(Beginning of EXERCISE INPUTS)

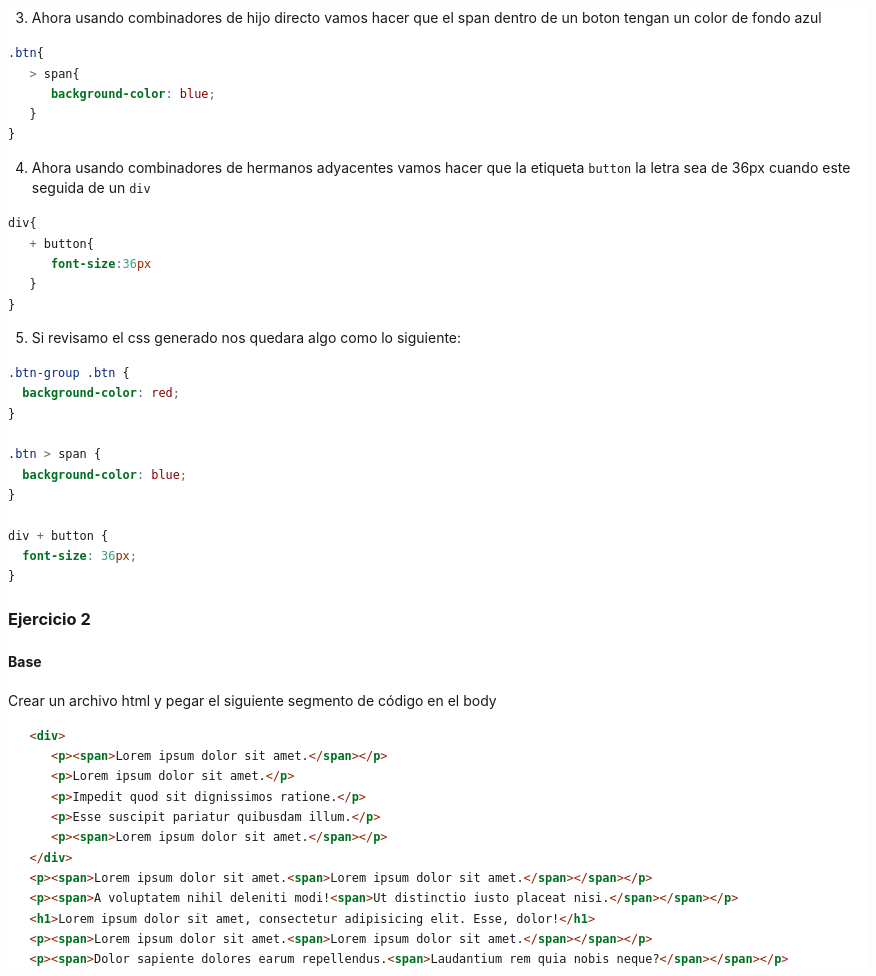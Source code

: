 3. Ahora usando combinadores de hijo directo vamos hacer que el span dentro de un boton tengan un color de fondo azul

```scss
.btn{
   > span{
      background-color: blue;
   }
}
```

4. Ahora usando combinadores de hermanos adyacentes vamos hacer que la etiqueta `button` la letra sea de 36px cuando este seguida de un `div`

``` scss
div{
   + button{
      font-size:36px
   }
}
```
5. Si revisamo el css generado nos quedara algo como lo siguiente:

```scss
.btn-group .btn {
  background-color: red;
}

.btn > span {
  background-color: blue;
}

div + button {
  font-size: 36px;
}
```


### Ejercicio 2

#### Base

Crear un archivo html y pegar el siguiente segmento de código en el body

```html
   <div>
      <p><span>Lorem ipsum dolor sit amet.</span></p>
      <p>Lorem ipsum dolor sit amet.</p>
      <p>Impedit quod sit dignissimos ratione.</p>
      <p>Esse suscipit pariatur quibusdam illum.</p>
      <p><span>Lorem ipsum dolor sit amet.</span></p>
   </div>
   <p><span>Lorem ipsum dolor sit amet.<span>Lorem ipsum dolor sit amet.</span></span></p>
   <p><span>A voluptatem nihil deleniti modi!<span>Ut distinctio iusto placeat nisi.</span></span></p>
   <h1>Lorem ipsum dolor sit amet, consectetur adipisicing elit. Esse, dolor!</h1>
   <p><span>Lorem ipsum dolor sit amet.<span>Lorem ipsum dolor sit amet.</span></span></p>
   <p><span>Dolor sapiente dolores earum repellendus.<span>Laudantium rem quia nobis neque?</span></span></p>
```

(End of EXERCISE INPUTS)

TASK DIRECTIONS
Retype all the entries word for word; the pictures stay out.

SOLUTION TO THIS TASK
Source code

: 3. Ahora usando combinadores de hijo directo vamos hacer que el span dentro de un boton tengan un color de fondo azul

```scss
.btn{
   > span{
      background-color: blue;
   }
}
```

4. Ahora usando combinadores de hermanos adyacentes vamos hacer que la etiqueta `button` la letra sea de 36px cuando este seguida de un `div`

``` scss
div{
   + button{
      font-size:36px
   }
}
```
5. Si revisamo el css generado nos quedara algo como lo siguiente:

```scss
.btn-group .btn {
  background-color: red;
}

.btn > span {
  background-color: blue;
}

div + button {
  font-size: 36px;
}
```


### Ejercicio 2

#### Base

Crear un archivo html y pegar el siguiente segmento de código en el body

```html
   <div>
      <p><span>Lorem ipsum dolor sit amet.</span></p>
      <p>Lorem ipsum dolor sit amet.</p>
      <p>Impedit quod sit dignissimos ratione.</p>
      <p>Esse suscipit pariatur quibusdam illum.</p>
      <p><span>Lorem ipsum dolor sit amet.</span></p>
   </div>
   <p><span>Lorem ipsum dolor sit amet.<span>Lorem ipsum dolor sit amet.</span></span></p>
   <p><span>A voluptatem nihil deleniti modi!<span>Ut distinctio iusto placeat nisi.</span></span></p>
   <h1>Lorem ipsum dolor sit amet, consectetur adipisicing elit. Esse, dolor!</h1>
   <p><span>Lorem ipsum dolor sit amet.<span>Lorem ipsum dolor sit amet.</span></span></p>
   <p><span>Dolor sapiente dolores earum repellendus.<span>Laudantium rem quia nobis neque?</span></span></p>
```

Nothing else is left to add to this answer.